THE PROBLEM: The count of lines with the string "considering" in the material is all that should be returned.

RECORDS FOR PROCESSING:
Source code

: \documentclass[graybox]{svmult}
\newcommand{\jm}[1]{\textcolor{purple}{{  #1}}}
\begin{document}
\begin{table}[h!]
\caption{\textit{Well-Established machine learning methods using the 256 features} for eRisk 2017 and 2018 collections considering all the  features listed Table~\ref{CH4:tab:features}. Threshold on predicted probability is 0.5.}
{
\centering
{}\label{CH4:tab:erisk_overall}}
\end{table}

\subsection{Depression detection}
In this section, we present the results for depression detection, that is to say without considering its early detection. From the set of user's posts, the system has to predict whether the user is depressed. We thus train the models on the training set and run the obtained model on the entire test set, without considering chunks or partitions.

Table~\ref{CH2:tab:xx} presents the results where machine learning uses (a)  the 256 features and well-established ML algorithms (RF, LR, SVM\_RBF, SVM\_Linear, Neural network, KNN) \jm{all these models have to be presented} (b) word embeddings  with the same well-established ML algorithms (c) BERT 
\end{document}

...

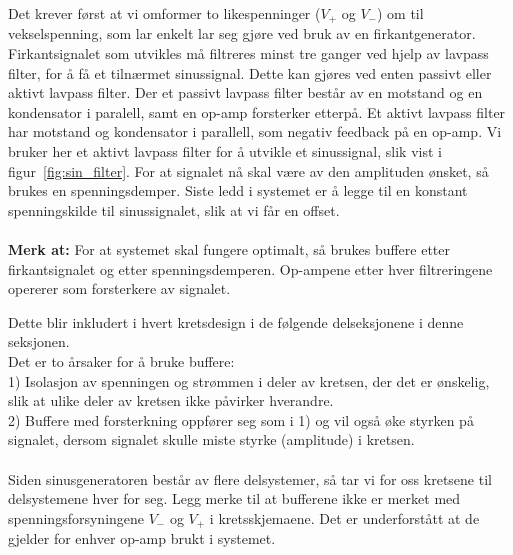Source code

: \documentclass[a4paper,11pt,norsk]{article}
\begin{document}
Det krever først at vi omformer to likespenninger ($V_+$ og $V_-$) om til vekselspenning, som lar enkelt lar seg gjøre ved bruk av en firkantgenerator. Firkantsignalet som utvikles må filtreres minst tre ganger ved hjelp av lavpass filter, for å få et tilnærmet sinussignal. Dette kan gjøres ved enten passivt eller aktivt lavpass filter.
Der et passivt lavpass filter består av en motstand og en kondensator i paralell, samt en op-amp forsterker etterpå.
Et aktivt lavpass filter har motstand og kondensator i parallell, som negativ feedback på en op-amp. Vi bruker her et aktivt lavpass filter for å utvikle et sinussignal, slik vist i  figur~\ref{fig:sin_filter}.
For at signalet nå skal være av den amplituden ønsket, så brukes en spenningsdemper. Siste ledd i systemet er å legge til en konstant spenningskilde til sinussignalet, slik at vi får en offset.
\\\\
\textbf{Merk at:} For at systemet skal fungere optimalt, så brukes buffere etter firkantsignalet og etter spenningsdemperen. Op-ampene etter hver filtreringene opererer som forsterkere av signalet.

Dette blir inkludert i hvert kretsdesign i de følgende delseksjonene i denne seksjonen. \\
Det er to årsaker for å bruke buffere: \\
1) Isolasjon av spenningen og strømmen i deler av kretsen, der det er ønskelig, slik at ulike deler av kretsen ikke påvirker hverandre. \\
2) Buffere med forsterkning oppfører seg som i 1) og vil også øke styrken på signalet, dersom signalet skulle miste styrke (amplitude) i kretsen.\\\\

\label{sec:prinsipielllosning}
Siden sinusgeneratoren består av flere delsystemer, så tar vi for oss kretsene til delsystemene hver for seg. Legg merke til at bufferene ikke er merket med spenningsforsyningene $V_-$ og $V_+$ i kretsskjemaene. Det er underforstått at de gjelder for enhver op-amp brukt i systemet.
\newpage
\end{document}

---

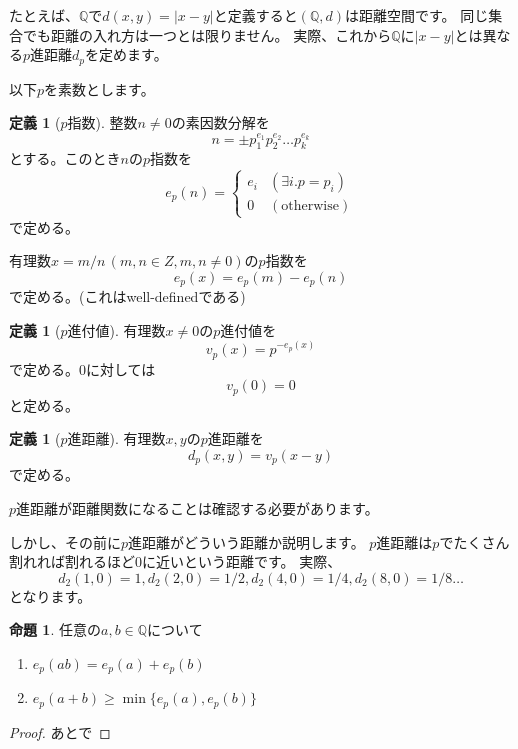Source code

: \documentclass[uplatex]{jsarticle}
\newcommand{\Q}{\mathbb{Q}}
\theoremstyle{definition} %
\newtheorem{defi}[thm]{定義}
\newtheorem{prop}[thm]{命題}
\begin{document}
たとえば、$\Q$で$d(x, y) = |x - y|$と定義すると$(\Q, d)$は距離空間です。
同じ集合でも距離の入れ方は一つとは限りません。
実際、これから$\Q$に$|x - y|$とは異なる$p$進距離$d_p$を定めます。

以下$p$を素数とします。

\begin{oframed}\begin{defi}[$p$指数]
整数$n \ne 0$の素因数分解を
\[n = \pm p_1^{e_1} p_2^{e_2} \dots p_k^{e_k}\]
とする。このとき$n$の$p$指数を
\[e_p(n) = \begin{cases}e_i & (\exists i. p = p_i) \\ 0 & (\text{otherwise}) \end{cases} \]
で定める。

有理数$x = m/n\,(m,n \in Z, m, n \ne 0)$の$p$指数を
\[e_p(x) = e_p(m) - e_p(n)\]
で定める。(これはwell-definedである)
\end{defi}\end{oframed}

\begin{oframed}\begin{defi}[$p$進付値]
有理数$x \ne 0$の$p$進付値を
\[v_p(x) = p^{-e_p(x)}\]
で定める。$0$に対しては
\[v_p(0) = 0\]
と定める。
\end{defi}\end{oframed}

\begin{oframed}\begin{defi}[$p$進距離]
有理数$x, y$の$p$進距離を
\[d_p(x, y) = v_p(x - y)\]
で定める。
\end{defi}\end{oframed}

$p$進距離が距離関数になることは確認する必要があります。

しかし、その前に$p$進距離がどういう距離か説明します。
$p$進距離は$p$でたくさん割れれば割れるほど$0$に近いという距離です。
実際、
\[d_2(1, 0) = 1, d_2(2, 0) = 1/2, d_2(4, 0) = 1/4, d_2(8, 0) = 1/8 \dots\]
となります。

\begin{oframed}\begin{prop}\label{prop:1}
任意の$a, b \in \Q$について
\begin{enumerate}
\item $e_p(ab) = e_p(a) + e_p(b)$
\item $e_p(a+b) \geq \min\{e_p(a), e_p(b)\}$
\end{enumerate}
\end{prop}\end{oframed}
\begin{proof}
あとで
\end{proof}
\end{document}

SOLVED EXERCISE: 2